Dark Horizons Ahead Say the IMF

 The head of the International Monetary Fund (IMF),  Kristalina Georgieva, has said the war in Ukraine could result in a recession for more vulnerable countries.

“Since then the horizon has darkened,” she said, pointing out that the impact of the war in Ukraine was being amplified by a tightening of financial conditions, a rising US dollar and a slowdown in China. “2022 is going to be a tough year.”

Asked whether the IMF was forecasting a global recession, Georgieva replied: “Not at this point. It doesn’t mean one is out of the question…What we may see is recession in some countries that are weak to begin with. They haven’t recovered from the Covid crisis. They’re highly dependent on imports from Russia, of energy or food, and they have a somewhat weaker environment already.”

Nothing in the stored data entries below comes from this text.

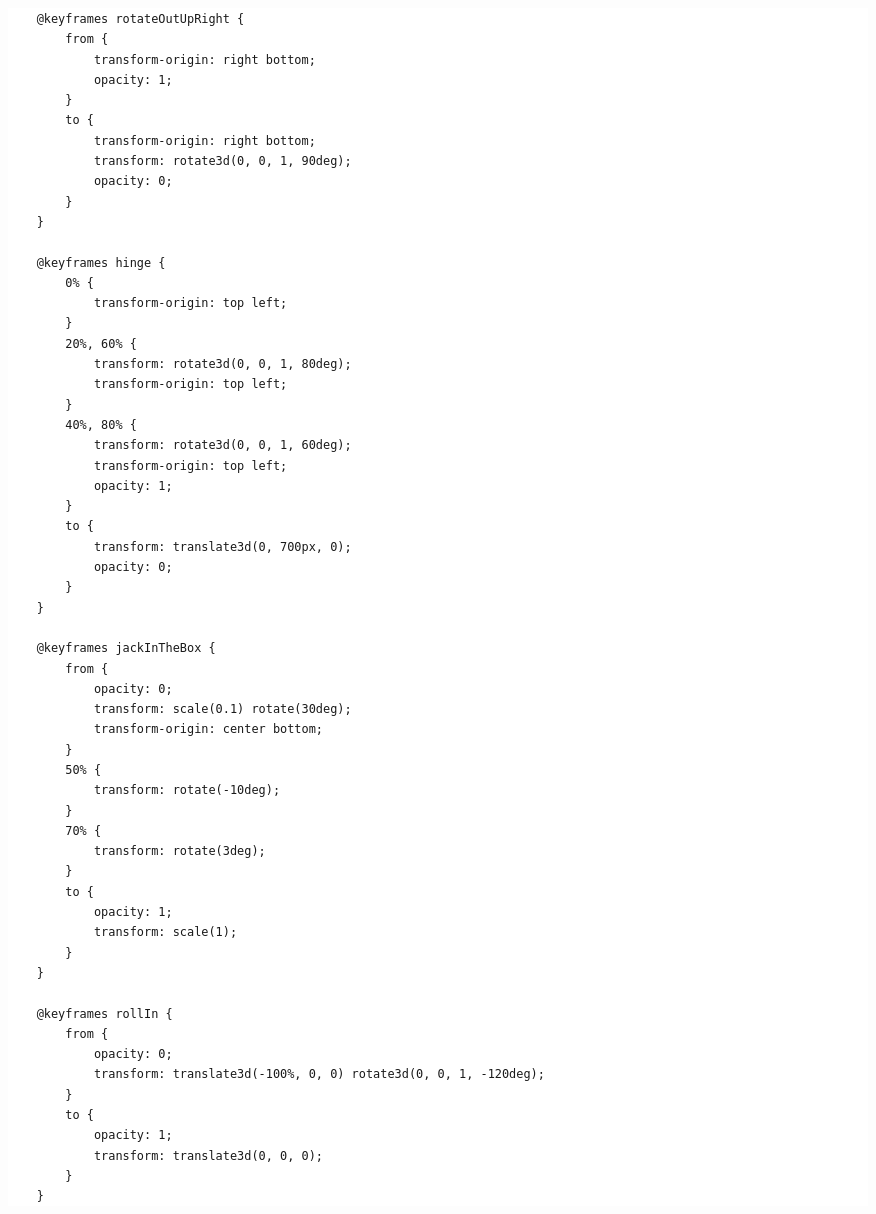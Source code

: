         @keyframes rotateOutUpRight {
            from {
                transform-origin: right bottom;
                opacity: 1;
            }
            to {
                transform-origin: right bottom;
                transform: rotate3d(0, 0, 1, 90deg);
                opacity: 0;
            }
        }
        
        @keyframes hinge {
            0% {
                transform-origin: top left;
            }
            20%, 60% {
                transform: rotate3d(0, 0, 1, 80deg);
                transform-origin: top left;
            }
            40%, 80% {
                transform: rotate3d(0, 0, 1, 60deg);
                transform-origin: top left;
                opacity: 1;
            }
            to {
                transform: translate3d(0, 700px, 0);
                opacity: 0;
            }
        }
        
        @keyframes jackInTheBox {
            from {
                opacity: 0;
                transform: scale(0.1) rotate(30deg);
                transform-origin: center bottom;
            }
            50% {
                transform: rotate(-10deg);
            }
            70% {
                transform: rotate(3deg);
            }
            to {
                opacity: 1;
                transform: scale(1);
            }
        }
        
        @keyframes rollIn {
            from {
                opacity: 0;
                transform: translate3d(-100%, 0, 0) rotate3d(0, 0, 1, -120deg);
            }
            to {
                opacity: 1;
                transform: translate3d(0, 0, 0);
            }
        }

The IMF  had recently downgraded the growth prospects for 143 of its member states, which represent 80% of global output.

Georgieva said there had been a sense over the past week that the global economy was getting into rougher waters. The oil price had come down but “food prices continue to go up, up, up, up”. She said: “We can shrink the use of petrol when growth slows down but we have to eat every day. The anxiety about access to food at a reasonable price, globally, is hitting the roof.”

Jane Fraser, the chief executive of the US investment bank Citigroup, explained, “Europe is right in the middle of the storms from supply chains, from the energy crisis, and obviously just the proximity to some of the atrocities that are occurring in Ukraine,” she said.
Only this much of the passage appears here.